Il referto riporta «forte astenia, bruciore di stomaco, bruciore ala lingua e alle gengive, che avevano iniziato a sanguinare, fotosensibilità, dolore agli arti, ipersensibilità ai suoni e forti acufeni, ipersensibilità olfattiva, problema di deglutizione e amenorrea), insorti gradualmente dalla prima dose in poi. «Dopo la seconda dose i sintomi hanno iniziato a peggiorare repentinamente» si legge in un referto. «Bruciava in tutto il corpo, la pelle le faceva così male da non sopportare neanche i vestiti.
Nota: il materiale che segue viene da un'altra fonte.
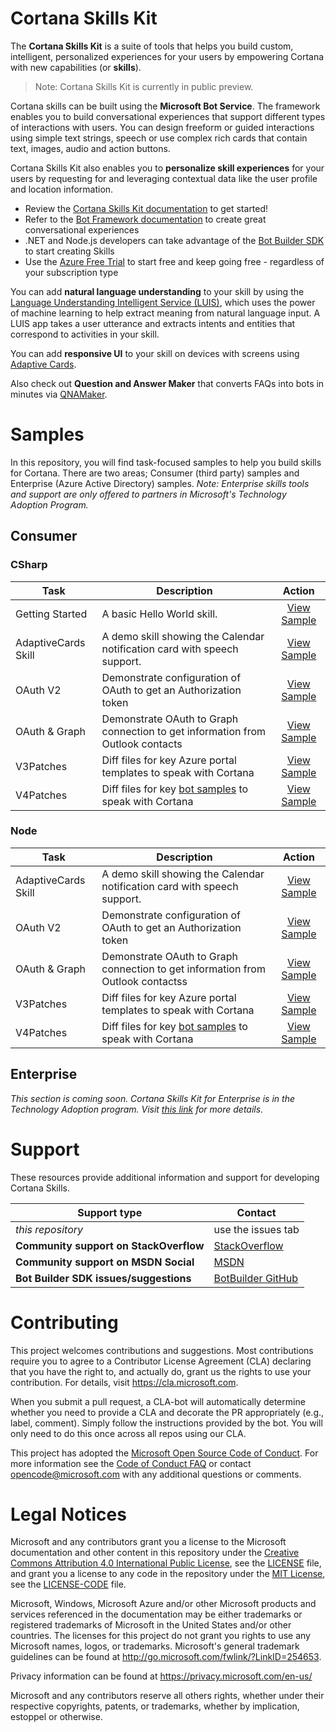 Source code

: # Cortana Skills Kit #

The **Cortana Skills Kit** is a suite of tools that helps you build custom, intelligent, personalized experiences for your users by empowering Cortana with new capabilities (or **skills**).

>Note: Cortana Skills Kit is currently in public preview.

Cortana skills can be built using the **Microsoft Bot Service**. The framework enables you to build conversational experiences that support different types of interactions with users. You can design freeform or guided interactions using simple text strings, speech or use complex rich cards that contain text, images, audio and action buttons.

Cortana Skills Kit also enables you to **personalize skill experiences** for your users by requesting for and leveraging contextual data like the user profile and location information.

*   Review the [Cortana Skills Kit documentation](https://docs.microsoft.com/en-us/cortana/getstarted) to get started!
*   Refer to the [Bot Framework documentation](https://docs.microsoft.com/en-us/bot-framework/) to create great conversational experiences
*   .NET and Node.js developers can take advantage of the [Bot Builder SDK](https://docs.microsoft.com/en-us/bot-framework/dotnet/bot-builder-dotnet-overview) to start creating Skills
*   Use the [Azure Free Trial](https://azure.microsoft.com/en-us/free/) to start free and keep going free - regardless of your subscription type

You can add **natural language understanding** to your skill by using the [Language Understanding Intelligent Service (LUIS)](https://www.luis.ai/), which uses the power of machine learning to help extract meaning from natural language input. A LUIS app takes a user utterance and extracts intents and entities that correspond to activities in your skill.

You can add **responsive UI** to your skill on devices with screens using [Adaptive Cards](https://adaptivecards.io/).

Also check out **Question and Answer Maker** that converts FAQs into bots in minutes via [QNAMaker](https://www.qnamaker.ai/).

# Samples #

In this repository, you will find task-focused samples to help you build skills for Cortana.
There are two areas; Consumer (third party) samples and Enterprise (Azure Active Directory) samples.
_Note: Enterprise skills tools and support are only offered to partners in Microsoft's Technology Adoption Program._

## Consumer ##

### CSharp ###
Task | Description | Action 
------------ | ------------- | :-----------:
Getting Started | A basic Hello World skill. | [View Sample](/Consumer/CSharp/HelloWorldSkill)
AdaptiveCards Skill | A demo skill showing the Calendar notification card with speech support. |  [View Sample](/Consumer/CSharp/AdaptiveCardSkill)
OAuth V2 | Demonstrate configuration of OAuth to get an Authorization token  | [View Sample](/Consumer/CSharp/OAuth2Example)
OAuth & Graph | Demonstrate OAuth to Graph connection to get information from Outlook contacts  | [View Sample](/Consumer/CSharp/OutlookGraph)
V3Patches | Diff files for key Azure portal templates to speak with Cortana | [View Sample](/Consumer/CSharp/V3Patches)
V4Patches | Diff files for key [bot samples](https://github.com/Microsoft/BotBuilder-Samples) to speak with Cortana | [View Sample](/Consumer/CSharp/V4Patches)


### Node ###
Task | Description | Action 
------------ | ------------- | :-----------:
AdaptiveCards Skill | A demo skill showing the Calendar notification card with speech support. |  [View Sample](/Consumer/Node/AdaptiveCardSkill)
OAuth V2 |  Demonstrate configuration of OAuth to get an Authorization token|  [View Sample](/Consumer/Node/OAuth2Example)
OAuth & Graph | Demonstrate OAuth to Graph connection to get information from Outlook contactss | [View Sample](/Consumer/Node/OutlookGraph)
V3Patches | Diff files for key Azure portal templates to speak with Cortana | [View Sample](/Consumer/Node/V3Patches)
V4Patches | Diff files for key [bot samples](https://github.com/Microsoft/BotBuilder-Samples) to speak with Cortana | [View Sample](/Consumer/Node/V4Patches)


## Enterprise ##
_This section is coming soon. Cortana Skills Kit for Enterprise is in the Technology Adoption program. Visit [this link](https://docs.microsoft.com/cortana/enterprise/overview) for more details._

# Support #

These resources provide additional information and support for developing Cortana Skills.

| Support type                    | Contact                                                
|----------------------------|---------------------------------
| _this repository_ | use the issues tab
|**Community support on StackOverflow** | [StackOverflow](https://stackoverflow.com/questions/tagged/cortana-skills-kit)
|**Community support on MSDN Social** | [MSDN](https://social.msdn.microsoft.com/Forums/en-US/home?category=cortana)
|**Bot Builder SDK issues/suggestions**| <a href="https://github.com/Microsoft/BotBuilder/" target="_blank">BotBuilder GitHub</a>

# Contributing #

This project welcomes contributions and suggestions.  Most contributions require you to agree to a
Contributor License Agreement (CLA) declaring that you have the right to, and actually do, grant us
the rights to use your contribution. For details, visit https://cla.microsoft.com.

When you submit a pull request, a CLA-bot will automatically determine whether you need to provide
a CLA and decorate the PR appropriately (e.g., label, comment). Simply follow the instructions
provided by the bot. You will only need to do this once across all repos using our CLA.

This project has adopted the [Microsoft Open Source Code of Conduct](https://opensource.microsoft.com/codeofconduct/).
For more information see the [Code of Conduct FAQ](https://opensource.microsoft.com/codeofconduct/faq/) or
contact [opencode@microsoft.com](mailto:opencode@microsoft.com) with any additional questions or comments.

# Legal Notices #

Microsoft and any contributors grant you a license to the Microsoft documentation and other content
in this repository under the [Creative Commons Attribution 4.0 International Public License](https://creativecommons.org/licenses/by/4.0/legalcode),
see the [LICENSE](LICENSE) file, and grant you a license to any code in the repository under the [MIT License](https://opensource.org/licenses/MIT), see the
[LICENSE-CODE](LICENSE-CODE) file.

Microsoft, Windows, Microsoft Azure and/or other Microsoft products and services referenced in the documentation
may be either trademarks or registered trademarks of Microsoft in the United States and/or other countries.
The licenses for this project do not grant you rights to use any Microsoft names, logos, or trademarks.
Microsoft's general trademark guidelines can be found at http://go.microsoft.com/fwlink/?LinkID=254653.

Privacy information can be found at https://privacy.microsoft.com/en-us/

Microsoft and any contributors reserve all others rights, whether under their respective copyrights, patents,
or trademarks, whether by implication, estoppel or otherwise.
Persino la bocca le bruciava e le gengive le sanguinavano spesso». 

Il Comitato Ascoltami

La situazione è peggiorata al tal punto da privare Giulia della propria autosufficienza, costringendola a trasferirsi dai propri genitori. Proprio lei fu una delle prime vittime degli effetti avversi a riferire la propria testimonianza al Comitato Ascoltami, un gruppo spontaneo per danneggiati dal vaccino alla ricerca di risposte, diagnosi e cure. «Siamo più di mille, ma per ora continuiamo a essere invisibili — spiega Federica Angelini, fondatrice del Comitato — siamo andati persino in Senato, abbiamo fatto una richiesta ufficiale per essere ascoltati in Commissione Sanità, perché noi ci siamo fidati dello Stato, abbiamo adempiuto al nostro dovere civico e morale di vaccinarci, ma ora vorremmo che sia lo Stato a rispettare il suo dovere di curarci». Dopo quasi un anno, molti sono nelle condizioni di Giulia: stremati fisicamente e mentalmente, continuano a sentirsi abbandonati dalle istituzioni. «A volte sto così male da non poter neanche riuscire ad alzarmi, mi sembra di vivere in un corpo che non è più il mio», rivela Federica.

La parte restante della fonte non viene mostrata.